TRY IT: Every line from the opening of the records to the line with "- **Expanded Symptom" should be restated exactly, with both ends included and the pictures left out.
---------- MATERIAL SHOWN ----------
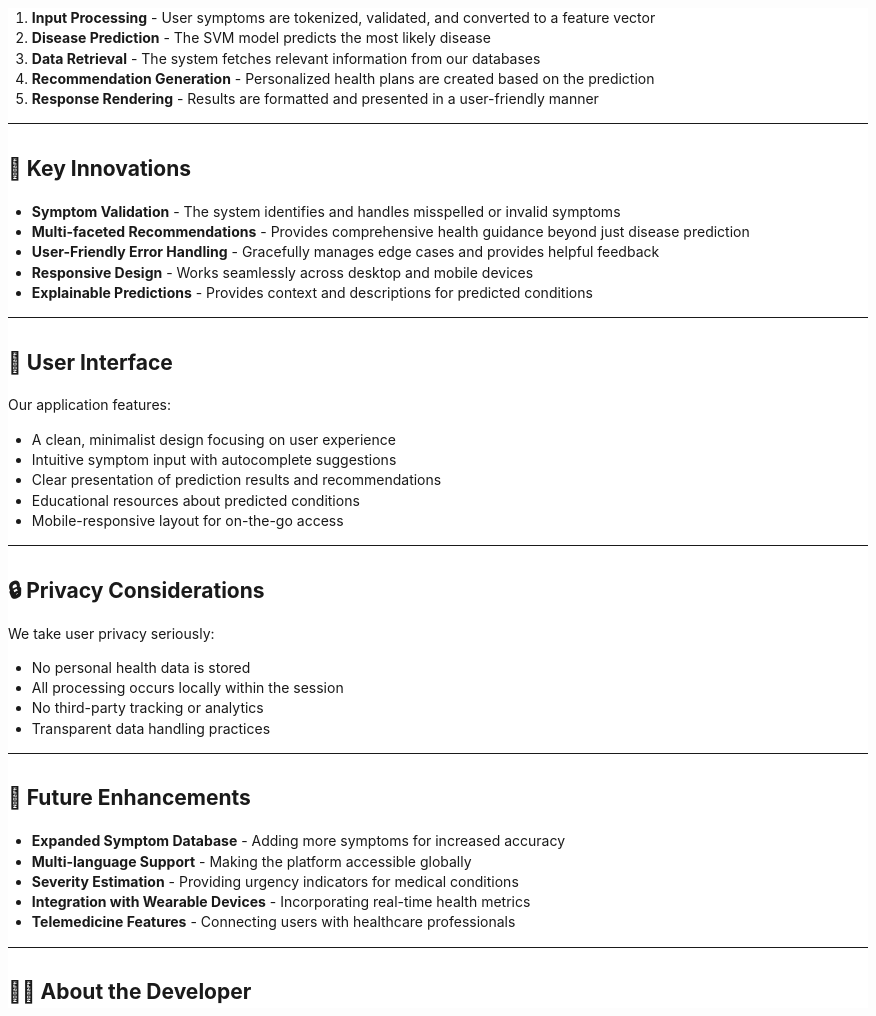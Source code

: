 1. **Input Processing** - User symptoms are tokenized, validated, and converted to a feature vector
2. **Disease Prediction** - The SVM model predicts the most likely disease
3. **Data Retrieval** - The system fetches relevant information from our databases
4. **Recommendation Generation** - Personalized health plans are created based on the prediction
5. **Response Rendering** - Results are formatted and presented in a user-friendly manner

---

## 🌟 Key Innovations

- **Symptom Validation** - The system identifies and handles misspelled or invalid symptoms
- **Multi-faceted Recommendations** - Provides comprehensive health guidance beyond just disease prediction
- **User-Friendly Error Handling** - Gracefully manages edge cases and provides helpful feedback
- **Responsive Design** - Works seamlessly across desktop and mobile devices
- **Explainable Predictions** - Provides context and descriptions for predicted conditions

---

## 📱 User Interface

Our application features:
- A clean, minimalist design focusing on user experience
- Intuitive symptom input with autocomplete suggestions
- Clear presentation of prediction results and recommendations
- Educational resources about predicted conditions
- Mobile-responsive layout for on-the-go access

---

## 🔒 Privacy Considerations

We take user privacy seriously:
- No personal health data is stored
- All processing occurs locally within the session
- No third-party tracking or analytics
- Transparent data handling practices

---

## 🚀 Future Enhancements

- **Expanded Symptom Database** - Adding more symptoms for increased accuracy
- **Multi-language Support** - Making the platform accessible globally
- **Severity Estimation** - Providing urgency indicators for medical conditions
- **Integration with Wearable Devices** - Incorporating real-time health metrics
- **Telemedicine Features** - Connecting users with healthcare professionals

---

## 👨‍💻 About the Developer
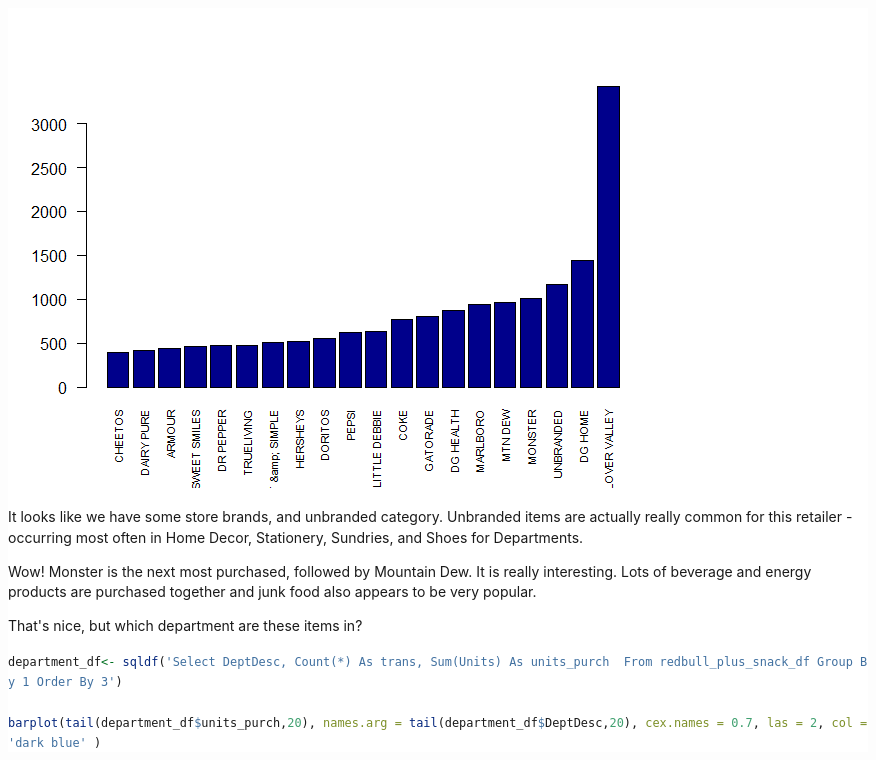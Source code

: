 ![](BasketAnalysis_v03a_files/figure-html/unnamed-chunk-18-1.png)

It looks like we have some store brands, and unbranded category.  Unbranded items are actually really common for this retailer - occurring most often in Home Decor, Stationery, Sundries, and Shoes for Departments.

Wow!  Monster is the next most purchased, followed by Mountain Dew. It is really interesting.  Lots of beverage and energy products are purchased together and junk food also appears to be very popular.

That's nice, but which department are these items in?


```r
department_df<- sqldf('Select DeptDesc, Count(*) As trans, Sum(Units) As units_purch  From redbull_plus_snack_df Group By 1 Order By 3')

barplot(tail(department_df$units_purch,20), names.arg = tail(department_df$DeptDesc,20), cex.names = 0.7, las = 2, col = 'dark blue' )
```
----------
ANSWER AREA:
Source code

: 1. **Input Processing** - User symptoms are tokenized, validated, and converted to a feature vector
2. **Disease Prediction** - The SVM model predicts the most likely disease
3. **Data Retrieval** - The system fetches relevant information from our databases
4. **Recommendation Generation** - Personalized health plans are created based on the prediction
5. **Response Rendering** - Results are formatted and presented in a user-friendly manner

---

## 🌟 Key Innovations

- **Symptom Validation** - The system identifies and handles misspelled or invalid symptoms
- **Multi-faceted Recommendations** - Provides comprehensive health guidance beyond just disease prediction
- **User-Friendly Error Handling** - Gracefully manages edge cases and provides helpful feedback
- **Responsive Design** - Works seamlessly across desktop and mobile devices
- **Explainable Predictions** - Provides context and descriptions for predicted conditions

---

## 📱 User Interface

Our application features:
- A clean, minimalist design focusing on user experience
- Intuitive symptom input with autocomplete suggestions
- Clear presentation of prediction results and recommendations
- Educational resources about predicted conditions
- Mobile-responsive layout for on-the-go access

---

## 🔒 Privacy Considerations

We take user privacy seriously:
- No personal health data is stored
- All processing occurs locally within the session
- No third-party tracking or analytics
- Transparent data handling practices

---

## 🚀 Future Enhancements

- **Expanded Symptom Database** - Adding more symptoms for increased accuracy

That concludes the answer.